The suicide rate for middle-aged Americans has risen by nearly 30 percent over the past decade. This news is depressing enough on its own, but the gender breakdown is where it gets disturbing: According to the New York Times, middle-aged American men kill themselves at nearly four times the rate that women do.
W. Bradford Wilcox looks at the broader context for these stats and finds that larger social and economic factors may be at play:
The geographic caste of suicide underlines the communitarian argument made by Emile Durkheim in his classic work, Suicide. Durkheim stressed that men (note that men kill themselves at much higher rates than do women) are more likely to commit suicide when they get disconnected from society’s core institutions (e.g., marriage, religion) or when their economic prospects take a dive (e.g., unemployment). So, men are more likely to thrive and survive when they have a job, a wife, and a community connection to a church or some other group that grounds their lives.
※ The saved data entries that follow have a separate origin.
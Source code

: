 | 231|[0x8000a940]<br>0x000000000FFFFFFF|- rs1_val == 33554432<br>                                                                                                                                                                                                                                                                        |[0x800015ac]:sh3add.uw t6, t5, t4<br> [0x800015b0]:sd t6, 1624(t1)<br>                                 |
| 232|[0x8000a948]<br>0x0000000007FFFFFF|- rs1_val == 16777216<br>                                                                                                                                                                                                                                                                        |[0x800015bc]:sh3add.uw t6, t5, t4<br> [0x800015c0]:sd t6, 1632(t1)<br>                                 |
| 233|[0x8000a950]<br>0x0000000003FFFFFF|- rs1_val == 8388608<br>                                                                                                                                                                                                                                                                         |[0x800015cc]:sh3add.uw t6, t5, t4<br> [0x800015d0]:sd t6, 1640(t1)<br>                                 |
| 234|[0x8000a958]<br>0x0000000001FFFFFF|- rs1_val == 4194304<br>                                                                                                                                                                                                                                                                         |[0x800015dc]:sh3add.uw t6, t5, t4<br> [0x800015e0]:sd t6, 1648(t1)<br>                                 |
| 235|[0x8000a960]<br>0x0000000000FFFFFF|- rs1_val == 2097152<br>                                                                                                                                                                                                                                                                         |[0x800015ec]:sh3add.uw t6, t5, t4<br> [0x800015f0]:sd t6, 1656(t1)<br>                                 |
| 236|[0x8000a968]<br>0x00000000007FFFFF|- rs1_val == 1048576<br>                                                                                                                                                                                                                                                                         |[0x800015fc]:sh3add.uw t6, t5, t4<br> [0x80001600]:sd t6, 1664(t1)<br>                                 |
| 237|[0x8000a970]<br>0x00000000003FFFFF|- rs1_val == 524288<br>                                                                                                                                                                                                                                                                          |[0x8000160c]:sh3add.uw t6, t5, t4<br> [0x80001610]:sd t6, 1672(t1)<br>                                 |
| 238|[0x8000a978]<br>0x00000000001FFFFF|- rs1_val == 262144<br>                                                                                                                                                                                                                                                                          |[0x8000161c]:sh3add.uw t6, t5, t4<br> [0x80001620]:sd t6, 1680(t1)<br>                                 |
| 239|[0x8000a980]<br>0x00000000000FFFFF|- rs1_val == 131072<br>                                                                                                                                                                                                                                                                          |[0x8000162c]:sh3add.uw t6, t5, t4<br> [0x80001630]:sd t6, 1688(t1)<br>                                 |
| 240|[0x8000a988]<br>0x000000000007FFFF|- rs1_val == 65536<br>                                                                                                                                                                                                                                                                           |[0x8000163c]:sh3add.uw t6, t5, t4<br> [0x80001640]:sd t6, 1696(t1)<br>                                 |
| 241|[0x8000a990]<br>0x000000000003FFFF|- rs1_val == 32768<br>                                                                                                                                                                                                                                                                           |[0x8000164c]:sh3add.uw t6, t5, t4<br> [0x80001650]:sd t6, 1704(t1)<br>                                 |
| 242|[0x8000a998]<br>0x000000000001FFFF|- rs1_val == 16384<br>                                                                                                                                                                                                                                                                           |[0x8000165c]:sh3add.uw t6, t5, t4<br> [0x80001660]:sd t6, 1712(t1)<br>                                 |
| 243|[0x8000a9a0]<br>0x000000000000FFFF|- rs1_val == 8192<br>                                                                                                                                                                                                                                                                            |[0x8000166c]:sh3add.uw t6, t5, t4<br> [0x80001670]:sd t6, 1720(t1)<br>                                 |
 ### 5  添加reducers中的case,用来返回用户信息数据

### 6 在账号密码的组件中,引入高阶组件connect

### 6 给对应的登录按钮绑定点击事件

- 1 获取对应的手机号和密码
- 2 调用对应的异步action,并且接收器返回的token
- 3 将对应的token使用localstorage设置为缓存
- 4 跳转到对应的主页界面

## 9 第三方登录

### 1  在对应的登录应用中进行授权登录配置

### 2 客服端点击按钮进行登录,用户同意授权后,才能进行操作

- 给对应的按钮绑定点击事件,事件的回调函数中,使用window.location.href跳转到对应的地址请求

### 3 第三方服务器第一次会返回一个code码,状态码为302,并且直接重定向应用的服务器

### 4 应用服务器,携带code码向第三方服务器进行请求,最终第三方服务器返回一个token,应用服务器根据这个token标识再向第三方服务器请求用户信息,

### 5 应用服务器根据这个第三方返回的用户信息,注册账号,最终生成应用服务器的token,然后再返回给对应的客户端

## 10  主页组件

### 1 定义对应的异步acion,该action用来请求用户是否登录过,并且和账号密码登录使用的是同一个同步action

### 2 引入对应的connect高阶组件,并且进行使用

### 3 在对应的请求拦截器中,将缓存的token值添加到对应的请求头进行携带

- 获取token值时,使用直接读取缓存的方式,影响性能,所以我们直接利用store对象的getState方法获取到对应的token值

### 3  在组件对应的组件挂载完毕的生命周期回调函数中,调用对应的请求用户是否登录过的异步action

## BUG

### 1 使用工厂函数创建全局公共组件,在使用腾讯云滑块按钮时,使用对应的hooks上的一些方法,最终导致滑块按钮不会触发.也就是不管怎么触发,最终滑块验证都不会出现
Unemployed men are 126 percent more likely to kill themselves than their employed counterparts. And as we’ve written before, unemployed men are generally unappealing candidates for marriage, hurting their romantic prospects and increasing their sense of alienation. Unmarried men are a whopping 240 percent more likely to take their own lives than married men.
Perhaps most shocking about this story is the relative silence with which it has been met. If women were taking their lives in record numbers, largely due to their inability to find employment or husbands, you could bet that federal tribunals, support groups, and cries for policy change would abound. But thousands of men take their own life, lost in the shadows, and much of the press seem content to let the stories remain there.